→ **WHAT IS NEEDED**:
The answer must be every line below that contains the string "section".

→ **AVAILABLE RECORDS**:

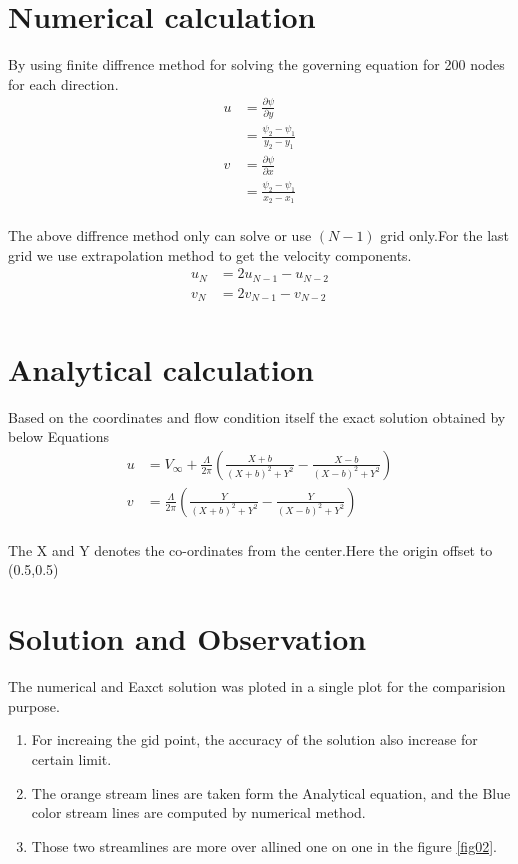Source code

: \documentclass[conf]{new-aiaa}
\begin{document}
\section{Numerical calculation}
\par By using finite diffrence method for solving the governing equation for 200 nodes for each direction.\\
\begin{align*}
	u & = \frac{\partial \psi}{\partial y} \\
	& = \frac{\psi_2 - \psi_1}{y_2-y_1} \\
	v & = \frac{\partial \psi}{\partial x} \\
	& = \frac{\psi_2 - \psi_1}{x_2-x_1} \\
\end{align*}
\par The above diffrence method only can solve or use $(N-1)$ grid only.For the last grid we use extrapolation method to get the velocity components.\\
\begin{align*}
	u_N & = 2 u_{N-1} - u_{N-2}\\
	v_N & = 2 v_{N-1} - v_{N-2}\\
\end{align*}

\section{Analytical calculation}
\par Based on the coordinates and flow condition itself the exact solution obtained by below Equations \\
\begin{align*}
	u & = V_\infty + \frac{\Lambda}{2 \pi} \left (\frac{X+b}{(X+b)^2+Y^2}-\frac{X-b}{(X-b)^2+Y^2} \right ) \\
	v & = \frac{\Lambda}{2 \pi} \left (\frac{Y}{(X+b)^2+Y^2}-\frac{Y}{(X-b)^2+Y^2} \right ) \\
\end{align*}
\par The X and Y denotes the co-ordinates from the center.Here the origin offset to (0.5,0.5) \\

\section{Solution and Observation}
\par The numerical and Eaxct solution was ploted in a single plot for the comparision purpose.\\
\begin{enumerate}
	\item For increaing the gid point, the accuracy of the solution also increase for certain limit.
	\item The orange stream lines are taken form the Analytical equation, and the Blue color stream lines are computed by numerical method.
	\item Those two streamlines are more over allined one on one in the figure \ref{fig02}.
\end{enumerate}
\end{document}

→ **YOUR RESPONSE**:
\section{Numerical calculation}
\section{Analytical calculation}
\section{Solution and Observation}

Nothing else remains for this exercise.